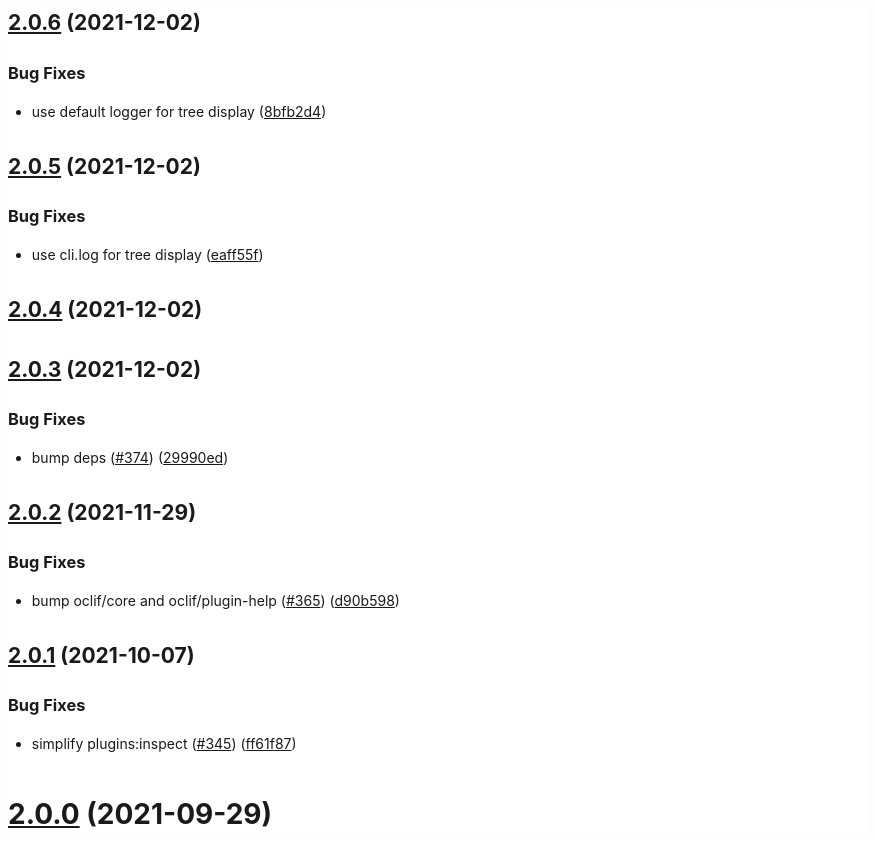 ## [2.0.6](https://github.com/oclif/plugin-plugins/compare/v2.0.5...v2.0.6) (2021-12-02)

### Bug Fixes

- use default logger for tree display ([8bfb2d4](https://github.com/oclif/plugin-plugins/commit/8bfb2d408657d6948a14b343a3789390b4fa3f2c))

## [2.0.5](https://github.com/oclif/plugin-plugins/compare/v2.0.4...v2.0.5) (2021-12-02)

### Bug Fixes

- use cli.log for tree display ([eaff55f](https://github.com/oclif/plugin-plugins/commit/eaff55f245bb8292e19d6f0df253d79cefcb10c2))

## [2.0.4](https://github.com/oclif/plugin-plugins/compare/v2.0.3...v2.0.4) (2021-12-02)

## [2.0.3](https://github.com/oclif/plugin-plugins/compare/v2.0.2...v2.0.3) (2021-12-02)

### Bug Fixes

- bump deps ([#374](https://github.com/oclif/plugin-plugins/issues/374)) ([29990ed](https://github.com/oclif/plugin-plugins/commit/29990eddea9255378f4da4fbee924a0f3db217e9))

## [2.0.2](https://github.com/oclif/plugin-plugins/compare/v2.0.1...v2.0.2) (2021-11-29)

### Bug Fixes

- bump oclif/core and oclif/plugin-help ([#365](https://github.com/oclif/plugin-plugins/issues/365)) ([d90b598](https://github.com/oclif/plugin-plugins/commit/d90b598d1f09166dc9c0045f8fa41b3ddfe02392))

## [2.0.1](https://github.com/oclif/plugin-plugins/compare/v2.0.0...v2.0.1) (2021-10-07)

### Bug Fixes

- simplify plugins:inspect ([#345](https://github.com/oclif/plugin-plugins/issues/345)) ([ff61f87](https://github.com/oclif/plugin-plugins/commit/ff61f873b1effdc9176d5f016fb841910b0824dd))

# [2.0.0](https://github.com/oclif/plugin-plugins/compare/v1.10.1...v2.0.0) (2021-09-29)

=======

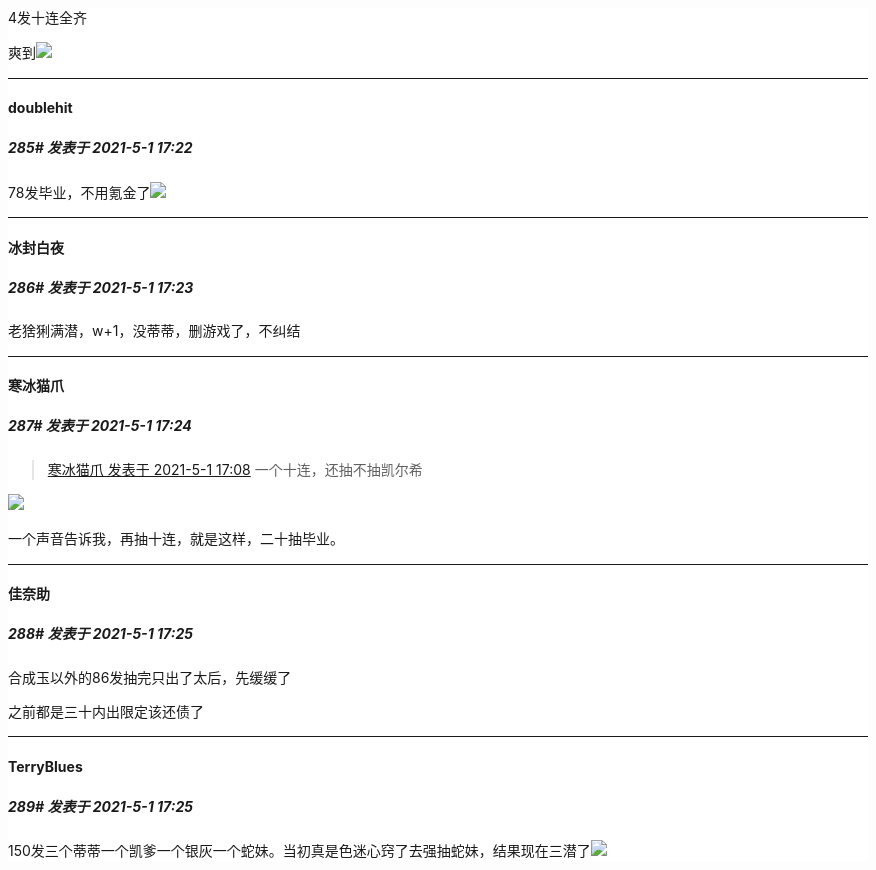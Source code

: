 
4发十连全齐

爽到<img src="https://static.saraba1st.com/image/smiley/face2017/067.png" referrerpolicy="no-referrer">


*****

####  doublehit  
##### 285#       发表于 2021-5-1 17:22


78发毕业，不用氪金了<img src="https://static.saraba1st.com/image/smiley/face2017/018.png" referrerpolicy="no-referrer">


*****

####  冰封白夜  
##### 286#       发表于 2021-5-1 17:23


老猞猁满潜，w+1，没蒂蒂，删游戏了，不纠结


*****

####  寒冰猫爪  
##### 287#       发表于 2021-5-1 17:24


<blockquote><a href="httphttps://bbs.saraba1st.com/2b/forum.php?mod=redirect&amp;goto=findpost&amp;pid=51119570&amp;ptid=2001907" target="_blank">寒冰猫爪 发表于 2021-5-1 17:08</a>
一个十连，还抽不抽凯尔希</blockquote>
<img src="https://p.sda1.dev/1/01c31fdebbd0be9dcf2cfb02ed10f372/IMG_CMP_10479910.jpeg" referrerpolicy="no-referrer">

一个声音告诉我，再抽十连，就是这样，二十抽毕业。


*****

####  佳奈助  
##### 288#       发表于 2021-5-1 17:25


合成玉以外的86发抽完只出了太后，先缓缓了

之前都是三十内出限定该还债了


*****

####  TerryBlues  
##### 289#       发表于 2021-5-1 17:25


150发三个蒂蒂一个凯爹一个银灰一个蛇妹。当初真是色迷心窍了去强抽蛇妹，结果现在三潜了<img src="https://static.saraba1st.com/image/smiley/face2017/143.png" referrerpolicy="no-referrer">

=======

Go over the listing above and return each line with "static".

爽到<img src="https://static.saraba1st.com/image/smiley/face2017/067.png" referrerpolicy="no-referrer">
78发毕业，不用氪金了<img src="https://static.saraba1st.com/image/smiley/face2017/018.png" referrerpolicy="no-referrer">
150发三个蒂蒂一个凯爹一个银灰一个蛇妹。当初真是色迷心窍了去强抽蛇妹，结果现在三潜了<img src="https://static.saraba1st.com/image/smiley/face2017/143.png" referrerpolicy="no-referrer">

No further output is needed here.